■ **PROMPT**:
Look through the records, and wherever the string "insights" turns up, copy out that line.

■ **INPUT DATA**:

====

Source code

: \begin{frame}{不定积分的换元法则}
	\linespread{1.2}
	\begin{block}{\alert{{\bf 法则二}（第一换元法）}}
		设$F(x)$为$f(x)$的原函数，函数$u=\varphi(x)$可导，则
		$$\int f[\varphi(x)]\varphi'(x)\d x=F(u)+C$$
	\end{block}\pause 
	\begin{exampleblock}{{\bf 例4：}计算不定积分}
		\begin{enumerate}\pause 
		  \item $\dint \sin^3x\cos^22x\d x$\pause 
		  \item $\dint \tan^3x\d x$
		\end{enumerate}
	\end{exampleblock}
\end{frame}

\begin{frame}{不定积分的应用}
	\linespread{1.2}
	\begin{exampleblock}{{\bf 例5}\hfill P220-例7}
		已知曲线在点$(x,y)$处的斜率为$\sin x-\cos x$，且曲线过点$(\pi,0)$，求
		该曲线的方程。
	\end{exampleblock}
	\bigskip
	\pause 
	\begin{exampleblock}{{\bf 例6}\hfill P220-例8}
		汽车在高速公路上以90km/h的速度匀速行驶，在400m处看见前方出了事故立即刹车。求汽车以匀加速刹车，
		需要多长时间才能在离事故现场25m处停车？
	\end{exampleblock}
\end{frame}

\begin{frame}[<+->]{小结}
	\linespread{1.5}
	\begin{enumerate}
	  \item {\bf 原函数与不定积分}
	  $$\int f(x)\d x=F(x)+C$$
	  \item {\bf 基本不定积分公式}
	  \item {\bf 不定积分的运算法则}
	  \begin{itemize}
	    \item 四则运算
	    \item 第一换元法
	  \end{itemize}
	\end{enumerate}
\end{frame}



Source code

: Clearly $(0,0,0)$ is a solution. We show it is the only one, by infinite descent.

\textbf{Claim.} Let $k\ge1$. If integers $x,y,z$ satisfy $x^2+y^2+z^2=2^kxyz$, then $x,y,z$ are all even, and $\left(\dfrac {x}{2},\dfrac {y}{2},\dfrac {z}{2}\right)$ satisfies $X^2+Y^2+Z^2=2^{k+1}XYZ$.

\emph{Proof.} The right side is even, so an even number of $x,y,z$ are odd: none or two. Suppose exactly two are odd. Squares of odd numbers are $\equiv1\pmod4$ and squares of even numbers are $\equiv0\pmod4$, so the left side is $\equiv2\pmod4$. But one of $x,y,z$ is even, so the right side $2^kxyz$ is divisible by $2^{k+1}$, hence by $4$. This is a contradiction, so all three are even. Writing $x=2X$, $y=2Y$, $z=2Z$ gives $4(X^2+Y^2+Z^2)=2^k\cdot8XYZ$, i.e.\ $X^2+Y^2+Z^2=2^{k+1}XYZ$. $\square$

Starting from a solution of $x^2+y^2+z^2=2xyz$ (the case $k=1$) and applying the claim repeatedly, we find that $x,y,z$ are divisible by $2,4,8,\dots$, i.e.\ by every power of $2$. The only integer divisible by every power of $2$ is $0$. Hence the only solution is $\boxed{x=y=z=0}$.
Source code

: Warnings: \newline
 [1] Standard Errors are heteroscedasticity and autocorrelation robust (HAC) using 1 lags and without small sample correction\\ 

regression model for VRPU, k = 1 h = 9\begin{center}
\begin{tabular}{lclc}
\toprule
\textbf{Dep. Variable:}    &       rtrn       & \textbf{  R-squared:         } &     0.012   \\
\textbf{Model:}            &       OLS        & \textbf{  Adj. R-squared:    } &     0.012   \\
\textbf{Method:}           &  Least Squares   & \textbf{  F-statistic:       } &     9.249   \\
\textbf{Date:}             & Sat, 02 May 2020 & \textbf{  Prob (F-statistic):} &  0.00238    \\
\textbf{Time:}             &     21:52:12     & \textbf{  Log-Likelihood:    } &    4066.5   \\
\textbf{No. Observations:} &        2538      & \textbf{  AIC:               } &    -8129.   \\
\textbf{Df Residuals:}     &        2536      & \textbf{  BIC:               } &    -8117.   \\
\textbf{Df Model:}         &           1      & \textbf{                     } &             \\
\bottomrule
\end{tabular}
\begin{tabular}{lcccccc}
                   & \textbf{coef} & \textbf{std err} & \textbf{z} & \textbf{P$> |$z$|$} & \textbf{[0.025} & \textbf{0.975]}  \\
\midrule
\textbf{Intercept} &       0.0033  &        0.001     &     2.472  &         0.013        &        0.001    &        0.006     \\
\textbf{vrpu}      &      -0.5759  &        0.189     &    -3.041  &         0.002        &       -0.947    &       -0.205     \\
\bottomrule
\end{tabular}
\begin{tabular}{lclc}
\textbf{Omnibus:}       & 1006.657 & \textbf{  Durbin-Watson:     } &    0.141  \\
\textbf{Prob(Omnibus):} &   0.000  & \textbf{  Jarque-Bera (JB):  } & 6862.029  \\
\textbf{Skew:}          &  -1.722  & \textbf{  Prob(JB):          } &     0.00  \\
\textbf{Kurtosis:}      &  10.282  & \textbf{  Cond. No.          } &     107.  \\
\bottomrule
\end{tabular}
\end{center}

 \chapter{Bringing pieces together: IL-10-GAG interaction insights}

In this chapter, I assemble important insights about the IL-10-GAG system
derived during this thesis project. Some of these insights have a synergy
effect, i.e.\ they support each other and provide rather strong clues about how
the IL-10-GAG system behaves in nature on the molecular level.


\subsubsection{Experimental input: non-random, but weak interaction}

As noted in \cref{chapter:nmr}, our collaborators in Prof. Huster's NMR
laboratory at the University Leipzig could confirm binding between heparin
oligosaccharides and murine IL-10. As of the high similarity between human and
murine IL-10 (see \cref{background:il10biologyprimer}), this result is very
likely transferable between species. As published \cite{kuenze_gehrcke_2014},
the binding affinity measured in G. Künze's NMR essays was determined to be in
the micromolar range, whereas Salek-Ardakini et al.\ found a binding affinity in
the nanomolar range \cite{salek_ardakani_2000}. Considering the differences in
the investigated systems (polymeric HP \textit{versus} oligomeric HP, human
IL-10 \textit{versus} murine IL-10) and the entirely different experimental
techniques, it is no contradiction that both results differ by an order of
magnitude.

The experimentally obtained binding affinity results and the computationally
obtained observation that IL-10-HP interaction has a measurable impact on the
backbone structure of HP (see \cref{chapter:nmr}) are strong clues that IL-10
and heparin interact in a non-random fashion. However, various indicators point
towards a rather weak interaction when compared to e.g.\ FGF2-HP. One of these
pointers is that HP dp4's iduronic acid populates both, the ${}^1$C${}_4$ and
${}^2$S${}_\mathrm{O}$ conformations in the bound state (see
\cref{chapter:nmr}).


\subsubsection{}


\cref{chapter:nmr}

====

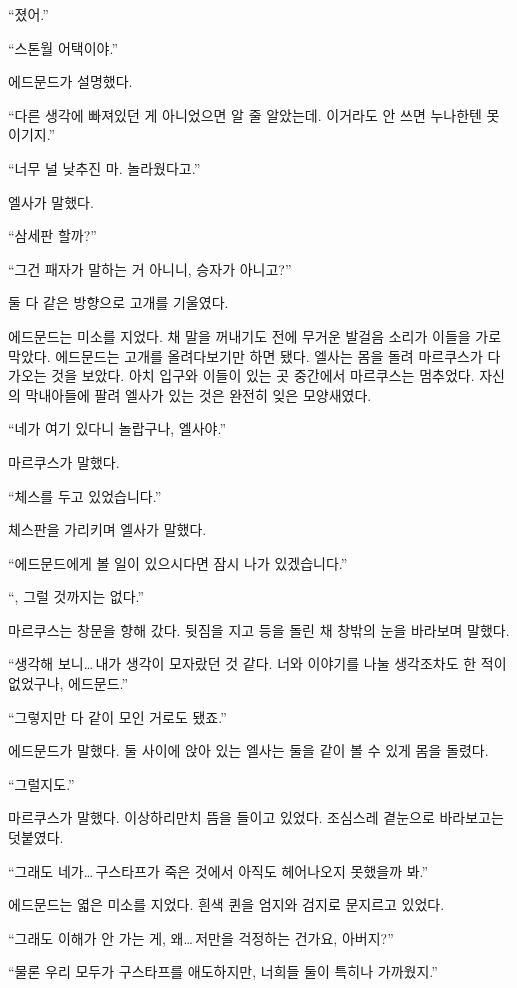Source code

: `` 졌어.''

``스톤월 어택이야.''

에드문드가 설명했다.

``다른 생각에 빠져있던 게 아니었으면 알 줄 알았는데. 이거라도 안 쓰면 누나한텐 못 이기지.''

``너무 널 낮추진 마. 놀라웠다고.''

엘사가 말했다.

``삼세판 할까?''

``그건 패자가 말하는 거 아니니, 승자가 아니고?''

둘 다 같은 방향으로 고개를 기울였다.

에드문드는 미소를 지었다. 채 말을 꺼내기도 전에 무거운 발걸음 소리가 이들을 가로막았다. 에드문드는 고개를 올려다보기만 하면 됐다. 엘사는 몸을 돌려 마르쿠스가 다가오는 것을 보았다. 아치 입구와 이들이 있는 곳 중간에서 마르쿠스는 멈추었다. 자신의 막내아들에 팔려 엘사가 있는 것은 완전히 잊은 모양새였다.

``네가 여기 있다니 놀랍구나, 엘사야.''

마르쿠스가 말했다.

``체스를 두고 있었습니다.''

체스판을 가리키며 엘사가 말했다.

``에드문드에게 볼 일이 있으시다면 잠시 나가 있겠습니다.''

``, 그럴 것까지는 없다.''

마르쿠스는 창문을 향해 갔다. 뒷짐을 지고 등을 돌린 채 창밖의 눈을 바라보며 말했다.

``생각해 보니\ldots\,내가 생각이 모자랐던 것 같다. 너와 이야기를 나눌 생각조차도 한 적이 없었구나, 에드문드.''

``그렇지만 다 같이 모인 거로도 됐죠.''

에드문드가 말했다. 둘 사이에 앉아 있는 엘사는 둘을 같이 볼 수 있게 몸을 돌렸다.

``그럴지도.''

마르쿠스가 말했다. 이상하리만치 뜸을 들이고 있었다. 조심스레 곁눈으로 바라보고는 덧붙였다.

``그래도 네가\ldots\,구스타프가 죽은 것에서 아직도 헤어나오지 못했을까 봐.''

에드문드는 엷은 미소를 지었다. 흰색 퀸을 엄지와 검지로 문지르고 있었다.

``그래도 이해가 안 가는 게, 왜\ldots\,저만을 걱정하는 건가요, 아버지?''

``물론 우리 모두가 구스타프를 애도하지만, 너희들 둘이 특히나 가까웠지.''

====

■ **YOUR SOLUTION**:
 \chapter{Bringing pieces together: IL-10-GAG interaction insights}
In this chapter, I assemble important insights about the IL-10-GAG system
derived during this thesis project. Some of these insights have a synergy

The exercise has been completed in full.